Attendant care expenses can be claimed as medical expenses to a maximum of $10,000 per year, or $20,000 in the year of death, if the disability tax credit is claimed. There is no maximum amount if the disability tax credit is not claimed.

When the expenses are for full-time care in a nursing home, there is no limit on the total attendant care expense that can be claimed as medical expenses. However, the disability tax credit cannot be claimed. Do get a detailed fee statement from long term care facilities to ensure appropriate expenses are claimed.

Disability tax credit

This credit is available to a person with a severe and prolonged impairment in physical or mental function, subject to certain criteria. To qualify, CRA must approve an application signed by your doctor or nurse practitioner. Areas that may apply include the following:

  • Vision/blindness
  • Life-sustaining therapy
  • Impairment to physical functions such as walking, speech, hearing, feeding
  • Impairment to performing the mental functions necessary for everyday life

The disability tax credit can be claimed retroactively for up to ten years. A T1 adjustment can be filed to claim the credit for any tax years that have lapsed since the time that impairment began, as certified by your doctor.

Once a person with a disability has applied for and is deemed eligible for the disability tax credit, he/she may also be eligible to participate in a Registered Disability Savings Plan, which will be discussed later in this newsletter.

Other credits may be available to those supporting certain family members who are dependent on them due to a physical or mental infirmity:

  • Amount for infirm dependents age 18 or older
  • Attendant care and nursing home expenses
  • Canada Caregiver amount

Teacher and Early Childhood Educator School Supply tax credit

The Teacher and Early Childhood Educator School Supply tax credit is a refundable tax credit.
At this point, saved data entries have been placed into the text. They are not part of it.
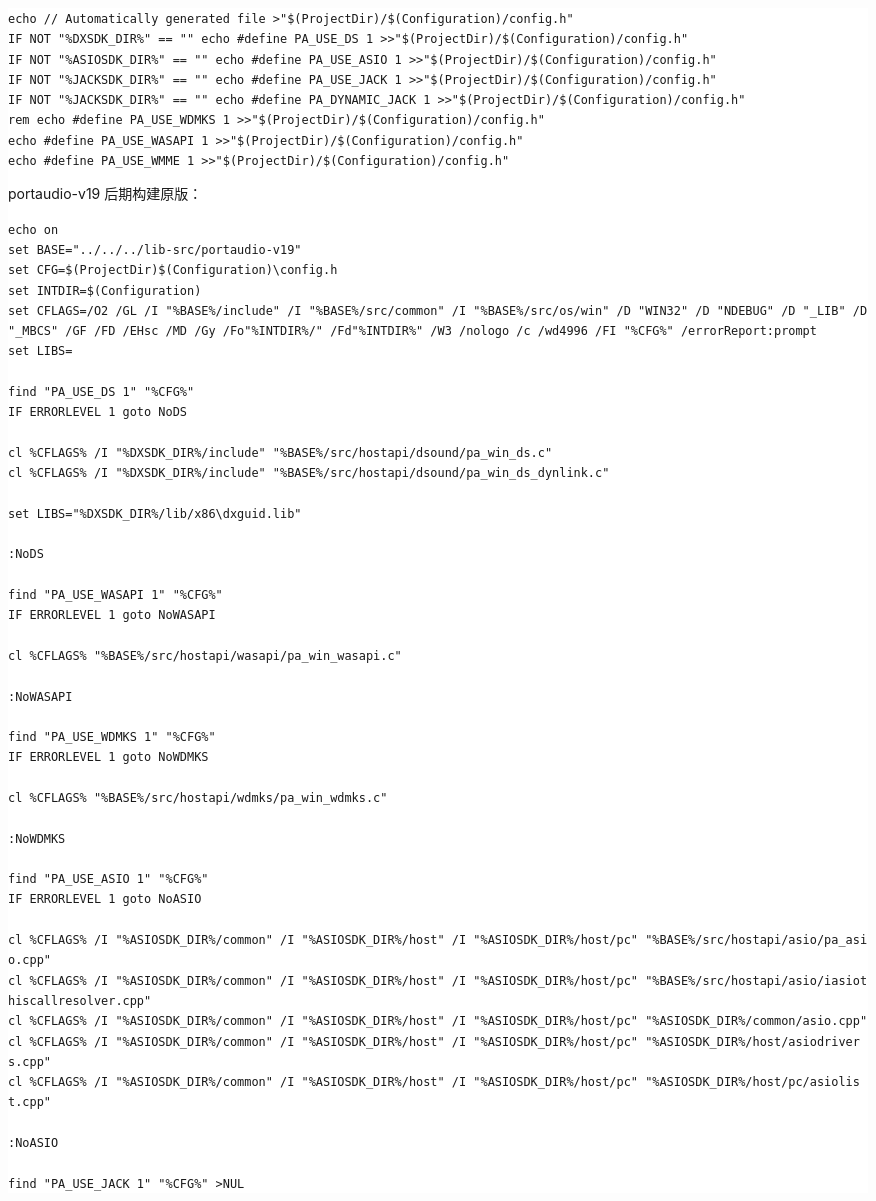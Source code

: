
 ```
echo // Automatically generated file >"$(ProjectDir)/$(Configuration)/config.h"
IF NOT "%DXSDK_DIR%" == "" echo #define PA_USE_DS 1 >>"$(ProjectDir)/$(Configuration)/config.h"
IF NOT "%ASIOSDK_DIR%" == "" echo #define PA_USE_ASIO 1 >>"$(ProjectDir)/$(Configuration)/config.h"
IF NOT "%JACKSDK_DIR%" == "" echo #define PA_USE_JACK 1 >>"$(ProjectDir)/$(Configuration)/config.h"
IF NOT "%JACKSDK_DIR%" == "" echo #define PA_DYNAMIC_JACK 1 >>"$(ProjectDir)/$(Configuration)/config.h"
rem echo #define PA_USE_WDMKS 1 >>"$(ProjectDir)/$(Configuration)/config.h"
echo #define PA_USE_WASAPI 1 >>"$(ProjectDir)/$(Configuration)/config.h"
echo #define PA_USE_WMME 1 >>"$(ProjectDir)/$(Configuration)/config.h" 
```

portaudio-v19 后期构建原版：

```
echo on
set BASE="../../../lib-src/portaudio-v19"
set CFG=$(ProjectDir)$(Configuration)\config.h
set INTDIR=$(Configuration)
set CFLAGS=/O2 /GL /I "%BASE%/include" /I "%BASE%/src/common" /I "%BASE%/src/os/win" /D "WIN32" /D "NDEBUG" /D "_LIB" /D "_MBCS" /GF /FD /EHsc /MD /Gy /Fo"%INTDIR%/" /Fd"%INTDIR%" /W3 /nologo /c /wd4996 /FI "%CFG%" /errorReport:prompt
set LIBS=

find "PA_USE_DS 1" "%CFG%"
IF ERRORLEVEL 1 goto NoDS

cl %CFLAGS% /I "%DXSDK_DIR%/include" "%BASE%/src/hostapi/dsound/pa_win_ds.c"
cl %CFLAGS% /I "%DXSDK_DIR%/include" "%BASE%/src/hostapi/dsound/pa_win_ds_dynlink.c"

set LIBS="%DXSDK_DIR%/lib/x86\dxguid.lib"

:NoDS

find "PA_USE_WASAPI 1" "%CFG%"
IF ERRORLEVEL 1 goto NoWASAPI

cl %CFLAGS% "%BASE%/src/hostapi/wasapi/pa_win_wasapi.c"

:NoWASAPI

find "PA_USE_WDMKS 1" "%CFG%"
IF ERRORLEVEL 1 goto NoWDMKS

cl %CFLAGS% "%BASE%/src/hostapi/wdmks/pa_win_wdmks.c"

:NoWDMKS

find "PA_USE_ASIO 1" "%CFG%"
IF ERRORLEVEL 1 goto NoASIO

cl %CFLAGS% /I "%ASIOSDK_DIR%/common" /I "%ASIOSDK_DIR%/host" /I "%ASIOSDK_DIR%/host/pc" "%BASE%/src/hostapi/asio/pa_asio.cpp"
cl %CFLAGS% /I "%ASIOSDK_DIR%/common" /I "%ASIOSDK_DIR%/host" /I "%ASIOSDK_DIR%/host/pc" "%BASE%/src/hostapi/asio/iasiothiscallresolver.cpp"
cl %CFLAGS% /I "%ASIOSDK_DIR%/common" /I "%ASIOSDK_DIR%/host" /I "%ASIOSDK_DIR%/host/pc" "%ASIOSDK_DIR%/common/asio.cpp"
cl %CFLAGS% /I "%ASIOSDK_DIR%/common" /I "%ASIOSDK_DIR%/host" /I "%ASIOSDK_DIR%/host/pc" "%ASIOSDK_DIR%/host/asiodrivers.cpp"
cl %CFLAGS% /I "%ASIOSDK_DIR%/common" /I "%ASIOSDK_DIR%/host" /I "%ASIOSDK_DIR%/host/pc" "%ASIOSDK_DIR%/host/pc/asiolist.cpp"

:NoASIO

find "PA_USE_JACK 1" "%CFG%" >NUL
```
This credit will allow an employee who is a teacher or early childhood educator to claim a 15% refundable tax credit on up to $1,000 of purchases of eligible teaching supplies during the year.

Student loan interest

Interest paid on student loans obtained under the Canada Student Loans Act, the Canada Student Financial Assistance Act, or similar provincial or territorial government legislation for post-secondary education can be claimed as a tax credit. If you do not use the credit for the year in which the interest is paid, the unused amount can be carried-forward for up to five years.

Home buyers' amount

Eligible taxpayers, including first-time home buyers and home buyers eligible for the disability tax credit, may be eligible to claim a 15% non-refundable tax credit on $5,000. Generally speaking, you may be considered a first-time home buyer if neither you nor your spouse or common-law partner owned and lived in another home anywhere in Canada in the calendar year of the purchase or in any of the four preceding calendar years.

Home Accessibility tax credit

The Home Accessibility tax credit is available for seniors (age 65 and older) and individuals who qualify for the disability tax credit. This credit allows these individuals to claim a 15% non-refundable tax credit on up to $10,000 of expenses incurred to perform a "qualifying renovation" on their home. Such a renovation must allow the individual to gain access to, or be mobile or function within the home, or reduce the risk of harm to the individual within or gaining access to the home. Such expenses may also be eligible for the medical expense tax credit, providing a double tax benefit from claiming these expenses.

What to do next?

Filing on time

The normal deadline for filing an income tax return for the previous year is April 30. This filing deadline is extended to June 15 if you or your spouse are self-employed. However, income taxes payable are still due on April 30. Similarly, the information return for "Specified Foreign Property" having an aggregate cost over $100,000 CAD at any time during the year (Form T1135) must be filed by the individual's filing deadline.

Taxpayers who do not file their income tax returns on time face significant late-filing penalties: 5% of the balance due plus 1% per month to a maximum of 12 months for the first offence, plus applicable interest on the penalty. The penalty can more than double where the taxpayer fails to file on time for a second time in three years and if a formal demand for filing has been issued by the Minister.

Interest and penalties are not tax deductible and add up quickly at the rates charged by CRA. Even if you cannot pay the amount of taxes due, ensure that you file on time.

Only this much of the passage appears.